Bikélé: un groupe de jeunes, armés, prend une salle de classe en otage

Lycée public de Bikélé © D.R

A Bikélé, dans le 3e arrondissement de Ntoum, la violence chez les jeunes a atteint son apogée. Le 11 avril dernier, les élèves de la 2de LE du lycée public de cette commune ont été les victimes d’une prise d’otages, par un groupe de jeunes, armés, tous âgés de 15 à 25 ans. Une triste réalité qui n’interpelle malheureusement pas assez les autorités, malgré les appels incessants du chef d’établissement.

Une scène d’effroi a frappé les élèves du lycée public de Bikéle le 11 avril dernfier. Une des classes de cet établissement a été la cible d’un braquage, perpétré par une bande de jeunes armés jusqu’aux dents.

En début d’après-midi, alors que les élèves attendaient leur professeur, qui devait arriver d’un moment à l’autre, témoigne une lycéenne, une dizaine de jeunes individus débarquent, tenant dans leurs mains, machettes, couteaux et gourdins. «Ils nous ont demandé de ne pas bouger, (…) ont menacé de mettre tout le monde dans un bain de sang, si jamais un de nous refusait de se plier aux ordres», a-t-elle poursuivi, encore sous le choc de la scène qu’elle venait de vivre.

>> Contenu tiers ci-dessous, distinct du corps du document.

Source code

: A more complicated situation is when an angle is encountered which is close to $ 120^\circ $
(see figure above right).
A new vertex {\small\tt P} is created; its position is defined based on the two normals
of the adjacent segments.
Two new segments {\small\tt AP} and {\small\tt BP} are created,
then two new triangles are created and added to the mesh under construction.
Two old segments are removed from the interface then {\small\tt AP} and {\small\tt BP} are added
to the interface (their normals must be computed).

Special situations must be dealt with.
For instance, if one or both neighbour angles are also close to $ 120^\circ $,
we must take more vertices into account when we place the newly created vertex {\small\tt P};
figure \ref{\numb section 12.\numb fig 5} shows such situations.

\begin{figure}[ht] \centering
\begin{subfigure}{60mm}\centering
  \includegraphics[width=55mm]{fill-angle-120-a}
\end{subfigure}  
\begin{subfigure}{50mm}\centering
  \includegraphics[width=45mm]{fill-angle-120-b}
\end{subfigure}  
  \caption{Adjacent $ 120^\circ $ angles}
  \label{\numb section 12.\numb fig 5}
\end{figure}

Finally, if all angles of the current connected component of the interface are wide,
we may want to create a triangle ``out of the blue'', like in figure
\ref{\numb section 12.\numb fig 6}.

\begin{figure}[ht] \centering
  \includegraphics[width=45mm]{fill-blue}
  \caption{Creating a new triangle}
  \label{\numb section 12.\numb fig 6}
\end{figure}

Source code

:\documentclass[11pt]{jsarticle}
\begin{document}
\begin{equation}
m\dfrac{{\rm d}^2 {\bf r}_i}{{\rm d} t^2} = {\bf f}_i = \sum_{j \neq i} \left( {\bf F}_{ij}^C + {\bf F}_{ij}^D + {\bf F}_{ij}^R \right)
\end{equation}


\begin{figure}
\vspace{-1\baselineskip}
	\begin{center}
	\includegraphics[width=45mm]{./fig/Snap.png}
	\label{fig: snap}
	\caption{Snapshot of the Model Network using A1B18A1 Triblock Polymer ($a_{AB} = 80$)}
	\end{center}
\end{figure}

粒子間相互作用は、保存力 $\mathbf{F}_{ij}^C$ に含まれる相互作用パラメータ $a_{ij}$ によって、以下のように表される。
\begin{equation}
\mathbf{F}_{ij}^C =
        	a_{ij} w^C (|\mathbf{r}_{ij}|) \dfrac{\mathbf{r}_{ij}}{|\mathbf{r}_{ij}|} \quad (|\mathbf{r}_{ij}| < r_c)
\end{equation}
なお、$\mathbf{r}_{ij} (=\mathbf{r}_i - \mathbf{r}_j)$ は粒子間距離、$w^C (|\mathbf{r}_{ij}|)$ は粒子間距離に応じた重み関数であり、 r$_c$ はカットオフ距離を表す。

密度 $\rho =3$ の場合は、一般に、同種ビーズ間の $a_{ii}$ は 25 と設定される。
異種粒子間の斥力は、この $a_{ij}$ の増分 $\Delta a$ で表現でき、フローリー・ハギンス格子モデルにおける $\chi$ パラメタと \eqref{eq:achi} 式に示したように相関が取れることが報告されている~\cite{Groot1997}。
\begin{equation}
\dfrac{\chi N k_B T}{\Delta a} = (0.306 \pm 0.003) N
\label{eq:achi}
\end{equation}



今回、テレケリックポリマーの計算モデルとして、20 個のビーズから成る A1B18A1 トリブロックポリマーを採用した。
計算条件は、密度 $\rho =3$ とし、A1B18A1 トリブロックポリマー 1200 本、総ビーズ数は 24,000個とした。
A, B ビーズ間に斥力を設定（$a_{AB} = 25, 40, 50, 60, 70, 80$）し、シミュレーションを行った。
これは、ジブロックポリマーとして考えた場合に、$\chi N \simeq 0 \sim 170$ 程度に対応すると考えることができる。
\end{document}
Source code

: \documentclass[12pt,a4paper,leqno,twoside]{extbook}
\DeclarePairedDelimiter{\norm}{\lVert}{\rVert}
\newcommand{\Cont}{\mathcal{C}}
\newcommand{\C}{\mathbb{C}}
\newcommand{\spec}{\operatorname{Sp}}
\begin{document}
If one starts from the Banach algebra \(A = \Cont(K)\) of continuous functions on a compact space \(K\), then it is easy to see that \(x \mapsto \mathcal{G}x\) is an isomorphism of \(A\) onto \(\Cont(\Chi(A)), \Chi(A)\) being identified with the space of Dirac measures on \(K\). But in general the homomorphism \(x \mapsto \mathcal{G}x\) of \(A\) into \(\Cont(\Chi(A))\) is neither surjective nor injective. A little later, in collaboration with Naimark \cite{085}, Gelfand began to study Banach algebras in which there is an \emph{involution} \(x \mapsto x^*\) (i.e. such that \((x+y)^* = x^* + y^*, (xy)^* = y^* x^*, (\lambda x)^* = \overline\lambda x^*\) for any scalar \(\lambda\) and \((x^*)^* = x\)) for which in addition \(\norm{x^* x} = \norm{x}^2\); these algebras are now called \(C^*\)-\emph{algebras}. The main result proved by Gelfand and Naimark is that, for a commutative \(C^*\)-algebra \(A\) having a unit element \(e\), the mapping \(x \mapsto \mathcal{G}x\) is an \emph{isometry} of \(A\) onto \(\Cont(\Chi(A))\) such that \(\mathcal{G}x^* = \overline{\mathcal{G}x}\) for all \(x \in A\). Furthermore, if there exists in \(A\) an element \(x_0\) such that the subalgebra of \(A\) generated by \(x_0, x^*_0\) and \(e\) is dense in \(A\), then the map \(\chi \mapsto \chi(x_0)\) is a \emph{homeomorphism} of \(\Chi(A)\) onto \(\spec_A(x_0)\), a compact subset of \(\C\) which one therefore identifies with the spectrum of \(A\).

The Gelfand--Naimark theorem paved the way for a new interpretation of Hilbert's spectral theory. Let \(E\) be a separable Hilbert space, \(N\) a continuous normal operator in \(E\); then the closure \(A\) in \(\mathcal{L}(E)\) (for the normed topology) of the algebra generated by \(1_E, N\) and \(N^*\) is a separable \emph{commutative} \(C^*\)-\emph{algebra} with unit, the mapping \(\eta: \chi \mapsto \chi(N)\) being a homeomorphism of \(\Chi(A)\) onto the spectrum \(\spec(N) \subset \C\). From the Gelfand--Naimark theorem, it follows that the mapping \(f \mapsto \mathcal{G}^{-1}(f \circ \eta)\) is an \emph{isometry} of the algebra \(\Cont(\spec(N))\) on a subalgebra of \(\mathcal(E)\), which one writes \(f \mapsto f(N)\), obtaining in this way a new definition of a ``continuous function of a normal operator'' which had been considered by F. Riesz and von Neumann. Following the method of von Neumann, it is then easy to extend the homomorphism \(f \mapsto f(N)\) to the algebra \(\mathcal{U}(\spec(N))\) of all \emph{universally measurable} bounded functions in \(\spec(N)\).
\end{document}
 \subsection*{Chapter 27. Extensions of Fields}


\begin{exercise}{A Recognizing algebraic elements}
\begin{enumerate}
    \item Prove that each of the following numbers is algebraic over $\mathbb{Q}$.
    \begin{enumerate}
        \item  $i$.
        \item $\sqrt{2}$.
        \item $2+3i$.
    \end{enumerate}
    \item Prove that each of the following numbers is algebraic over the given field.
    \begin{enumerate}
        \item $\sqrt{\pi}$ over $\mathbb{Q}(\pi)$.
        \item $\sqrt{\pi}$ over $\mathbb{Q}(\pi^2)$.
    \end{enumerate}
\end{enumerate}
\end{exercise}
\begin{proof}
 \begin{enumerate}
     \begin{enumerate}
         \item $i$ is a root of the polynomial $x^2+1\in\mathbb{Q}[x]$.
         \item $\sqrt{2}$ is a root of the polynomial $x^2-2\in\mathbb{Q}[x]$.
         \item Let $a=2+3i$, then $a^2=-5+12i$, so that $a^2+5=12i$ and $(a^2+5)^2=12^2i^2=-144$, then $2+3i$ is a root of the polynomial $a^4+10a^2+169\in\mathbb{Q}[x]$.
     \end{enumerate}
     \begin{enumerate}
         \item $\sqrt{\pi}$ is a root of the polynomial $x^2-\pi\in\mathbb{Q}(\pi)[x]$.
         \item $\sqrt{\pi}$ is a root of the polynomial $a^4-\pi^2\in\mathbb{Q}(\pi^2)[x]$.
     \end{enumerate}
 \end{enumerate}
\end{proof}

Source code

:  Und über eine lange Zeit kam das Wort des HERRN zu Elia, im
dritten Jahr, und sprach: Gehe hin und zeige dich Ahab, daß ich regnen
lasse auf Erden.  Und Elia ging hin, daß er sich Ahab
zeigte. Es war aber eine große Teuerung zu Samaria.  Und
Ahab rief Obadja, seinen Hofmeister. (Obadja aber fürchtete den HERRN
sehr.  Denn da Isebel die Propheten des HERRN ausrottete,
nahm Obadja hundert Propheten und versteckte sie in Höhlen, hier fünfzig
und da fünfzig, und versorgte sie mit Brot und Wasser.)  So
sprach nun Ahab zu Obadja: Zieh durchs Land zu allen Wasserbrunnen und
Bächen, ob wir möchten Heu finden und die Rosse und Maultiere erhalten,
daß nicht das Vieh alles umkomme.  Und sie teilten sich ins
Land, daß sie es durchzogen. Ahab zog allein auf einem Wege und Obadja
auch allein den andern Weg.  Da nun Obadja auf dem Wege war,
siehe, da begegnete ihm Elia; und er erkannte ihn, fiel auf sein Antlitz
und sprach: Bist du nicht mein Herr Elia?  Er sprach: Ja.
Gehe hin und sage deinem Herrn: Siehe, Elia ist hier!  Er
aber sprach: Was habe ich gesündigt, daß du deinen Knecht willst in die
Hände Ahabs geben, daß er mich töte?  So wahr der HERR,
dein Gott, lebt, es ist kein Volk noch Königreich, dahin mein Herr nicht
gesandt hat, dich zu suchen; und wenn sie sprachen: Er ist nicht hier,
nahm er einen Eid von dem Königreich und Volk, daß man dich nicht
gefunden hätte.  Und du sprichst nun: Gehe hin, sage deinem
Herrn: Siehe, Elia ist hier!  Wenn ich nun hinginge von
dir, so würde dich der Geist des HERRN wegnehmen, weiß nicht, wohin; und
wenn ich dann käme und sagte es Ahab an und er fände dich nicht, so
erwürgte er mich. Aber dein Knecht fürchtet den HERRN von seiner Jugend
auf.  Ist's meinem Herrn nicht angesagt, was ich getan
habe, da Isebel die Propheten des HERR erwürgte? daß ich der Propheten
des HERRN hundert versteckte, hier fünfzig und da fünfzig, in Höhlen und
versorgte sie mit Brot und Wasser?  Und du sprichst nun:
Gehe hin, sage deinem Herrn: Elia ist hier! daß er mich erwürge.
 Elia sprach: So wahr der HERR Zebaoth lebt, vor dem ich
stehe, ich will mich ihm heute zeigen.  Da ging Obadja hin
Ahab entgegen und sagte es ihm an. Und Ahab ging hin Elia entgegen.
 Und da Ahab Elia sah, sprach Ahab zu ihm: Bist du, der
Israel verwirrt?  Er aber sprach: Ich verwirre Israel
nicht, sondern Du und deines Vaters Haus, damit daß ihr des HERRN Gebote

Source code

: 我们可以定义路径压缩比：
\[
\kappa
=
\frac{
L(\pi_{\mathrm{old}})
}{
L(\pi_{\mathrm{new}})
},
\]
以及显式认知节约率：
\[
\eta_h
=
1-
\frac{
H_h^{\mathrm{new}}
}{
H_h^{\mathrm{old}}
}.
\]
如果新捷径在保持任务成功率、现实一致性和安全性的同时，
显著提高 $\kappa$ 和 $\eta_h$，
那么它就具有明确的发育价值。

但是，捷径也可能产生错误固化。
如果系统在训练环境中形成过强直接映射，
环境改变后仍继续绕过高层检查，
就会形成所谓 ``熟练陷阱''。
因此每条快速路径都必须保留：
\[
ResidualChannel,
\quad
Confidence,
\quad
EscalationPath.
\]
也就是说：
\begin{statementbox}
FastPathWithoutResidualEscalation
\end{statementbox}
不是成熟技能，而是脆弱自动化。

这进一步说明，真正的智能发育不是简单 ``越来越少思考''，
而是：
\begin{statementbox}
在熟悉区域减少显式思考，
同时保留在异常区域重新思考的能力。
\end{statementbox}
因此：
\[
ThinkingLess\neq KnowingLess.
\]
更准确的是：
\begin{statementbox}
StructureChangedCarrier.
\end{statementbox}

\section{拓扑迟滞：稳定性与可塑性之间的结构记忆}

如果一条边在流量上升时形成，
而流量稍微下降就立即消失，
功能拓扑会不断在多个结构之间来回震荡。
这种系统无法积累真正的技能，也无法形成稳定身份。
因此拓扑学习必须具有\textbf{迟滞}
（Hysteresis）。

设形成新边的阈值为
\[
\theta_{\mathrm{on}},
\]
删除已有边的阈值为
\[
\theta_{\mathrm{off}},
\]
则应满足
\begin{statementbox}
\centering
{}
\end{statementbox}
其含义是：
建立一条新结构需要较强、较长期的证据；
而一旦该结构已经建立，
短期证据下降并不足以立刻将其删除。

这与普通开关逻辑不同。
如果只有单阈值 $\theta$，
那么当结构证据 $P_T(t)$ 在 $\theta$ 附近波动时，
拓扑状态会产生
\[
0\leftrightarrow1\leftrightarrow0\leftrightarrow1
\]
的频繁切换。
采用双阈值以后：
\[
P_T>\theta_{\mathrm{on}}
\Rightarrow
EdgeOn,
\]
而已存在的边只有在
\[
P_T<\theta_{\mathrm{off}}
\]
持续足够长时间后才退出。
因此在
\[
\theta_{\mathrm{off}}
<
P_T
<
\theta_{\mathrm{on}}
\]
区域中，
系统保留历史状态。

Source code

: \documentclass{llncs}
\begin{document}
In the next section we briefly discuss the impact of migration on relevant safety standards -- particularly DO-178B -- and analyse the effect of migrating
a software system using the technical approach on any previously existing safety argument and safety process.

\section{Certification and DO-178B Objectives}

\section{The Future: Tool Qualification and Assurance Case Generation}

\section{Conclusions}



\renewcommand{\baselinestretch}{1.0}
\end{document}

Les élèves sont, dès lors, pris en otage. Mais la bande de malfrats s’est organisée comme si elle n’en était pas à son premier coup. Pendant que les uns surveillaient l’entrée de la salle de classe, dissuadant toute personne d’y entrer ou d’en sortir, les autres se sont réparti les rangées, fouillant «jusque dans les slips et les soutiens», a précisé la même source. Un des braqueurs, s’est quant à lui, saisi d’une jeune fille, «à qui il a pointé un couteau au cou, pour nous obliger à obtempérer», conclut-elle.

Dix minutes ont suffi aux délinquants, pour réaliser leur forfait, digne des plus grands films d’action, mais pourtant si triste pour ces jeunes en devenir, qui choisissent de se réaliser du mauvais côté du décor. Les lycéens et leurs enseignants sont choqués, «je n’avais jamais vu une scène aussi horrible. Ça s’est passé comme dans les films de la mafia. C’est simplement triste d’y penser», a fait remarquer une autre élève.

Dans la salle de classe, seuls les pleurs et le désordre qui y réglait, témoignent de l’horreur qui venait de se produire. Une des victimes, a confié à Echos du Nord avoir perdu 200 000 Fcfa, que sa mère lui aurait confiée pour le versement d’une tontine.

Au lycée de Bikéle, les braquages et agressions sont devenus la norme pour élèves et enseignants. Pourtant l’administration soupçonne que ce dernier événement a été rendu possible grâce à des complices internes au lycée. Elle lance un énième appel aux autorités, qu’elle dit «informées» de cette situation d’insécurité, et rassure que «des mesures visant à sécuriser l’enceinte de l’établissement seront prises».

Rappelons que ledit établissement qui ne dispose d’aucune barrière, ni de police scolaire à l’instar de nombreux autres, est isolé au milieu de la broussaille, ce qui favorise de nombreuses attaques. De nombreux parents d’élèves ont, d’ores et déjà émis le souhait de retirer leurs enfants de cet établissement.